In a parallel development in neighboring Turkmenistan, the U.S. company Mobil Oil and its British partner Monument Oil are pressing in favor of the Iranian transport route for crude oil from their Turkmen concessions, Nebitdag/Burun and Garash-Syzlyk. The issue was among those discussed yesterday in Ashgabat by President Saparmurat Niazov with Monument Oil’s chief executive and former Energy Minister of Britain, Tim Eggar. The Monument-Mobil partnership has canceled a planned Burun-Caspian Sea pipeline. That line could have fed Turkmen oil into the projected trans-Caspian-Azerbaijan-Georgia-Turkey pipeline, which is favored by those countries and the United States (International agencies, April 12).

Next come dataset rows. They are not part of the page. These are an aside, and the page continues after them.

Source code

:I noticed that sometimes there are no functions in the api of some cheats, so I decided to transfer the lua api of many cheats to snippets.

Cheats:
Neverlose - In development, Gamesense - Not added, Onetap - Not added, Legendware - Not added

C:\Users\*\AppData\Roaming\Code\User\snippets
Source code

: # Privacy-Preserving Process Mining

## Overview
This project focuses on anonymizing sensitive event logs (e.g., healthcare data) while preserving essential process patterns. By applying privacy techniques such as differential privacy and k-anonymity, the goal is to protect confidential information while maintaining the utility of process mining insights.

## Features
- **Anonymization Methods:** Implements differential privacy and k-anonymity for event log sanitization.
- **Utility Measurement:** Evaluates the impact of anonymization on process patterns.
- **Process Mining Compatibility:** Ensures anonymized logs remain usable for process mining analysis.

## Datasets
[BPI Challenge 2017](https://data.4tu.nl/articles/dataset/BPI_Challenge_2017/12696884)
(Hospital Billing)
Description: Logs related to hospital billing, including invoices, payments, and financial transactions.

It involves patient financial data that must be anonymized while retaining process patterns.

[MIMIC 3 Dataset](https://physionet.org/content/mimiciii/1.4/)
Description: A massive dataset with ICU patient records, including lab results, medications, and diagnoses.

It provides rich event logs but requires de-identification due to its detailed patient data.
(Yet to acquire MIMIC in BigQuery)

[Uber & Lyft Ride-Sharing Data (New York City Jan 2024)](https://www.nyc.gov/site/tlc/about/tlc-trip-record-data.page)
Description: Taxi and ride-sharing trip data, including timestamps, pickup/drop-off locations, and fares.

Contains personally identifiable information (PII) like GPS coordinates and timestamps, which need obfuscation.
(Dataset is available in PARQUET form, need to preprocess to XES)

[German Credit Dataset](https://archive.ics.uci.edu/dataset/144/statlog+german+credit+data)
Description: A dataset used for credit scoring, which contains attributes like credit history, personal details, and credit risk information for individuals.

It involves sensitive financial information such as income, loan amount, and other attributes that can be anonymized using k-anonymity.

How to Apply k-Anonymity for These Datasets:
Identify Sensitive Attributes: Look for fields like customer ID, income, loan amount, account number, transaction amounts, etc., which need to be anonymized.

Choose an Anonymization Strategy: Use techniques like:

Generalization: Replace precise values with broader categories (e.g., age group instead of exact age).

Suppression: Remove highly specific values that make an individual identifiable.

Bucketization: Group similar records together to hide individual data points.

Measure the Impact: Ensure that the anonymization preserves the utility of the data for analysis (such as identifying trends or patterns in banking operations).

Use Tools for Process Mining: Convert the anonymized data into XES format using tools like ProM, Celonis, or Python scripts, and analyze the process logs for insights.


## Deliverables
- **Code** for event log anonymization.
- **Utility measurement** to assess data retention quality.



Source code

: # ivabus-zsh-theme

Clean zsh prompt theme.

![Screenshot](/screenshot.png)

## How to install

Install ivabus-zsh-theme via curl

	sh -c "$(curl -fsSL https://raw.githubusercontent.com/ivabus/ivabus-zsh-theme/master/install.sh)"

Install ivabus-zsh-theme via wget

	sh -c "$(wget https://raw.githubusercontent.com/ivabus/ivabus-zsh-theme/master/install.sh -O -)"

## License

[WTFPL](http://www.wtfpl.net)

Cumulatively, these developments damage the prospects of the projected export route to Turkey (Main Export Pipeline, MEP). That route needs to combine East Caspian with Azerbaijani (West Caspian) oil volumes to become commercially attractive. Diversion of East Caspian volumes to Iran would defeat that goal–one that official Washington promotes while some oil companies undercut. Increasingly, Kazakhstan and Turkmenistan are finding themselves caught in a vicious circle. As oil companies keep procrastinating on MEP, the cash-strapped Kazakh and Turkmen governments grow desperate for alternative routes, such as that via Iran. Kazakhstan, moreover, may end up in three years’ time exporting massive amounts of its oil via Russia through a pipeline now under construction to Novorossiisk, with a substantial head start on MEP. Such diversion of export volumes, however, can only contribute to the growing uncertainty surrounding MEP.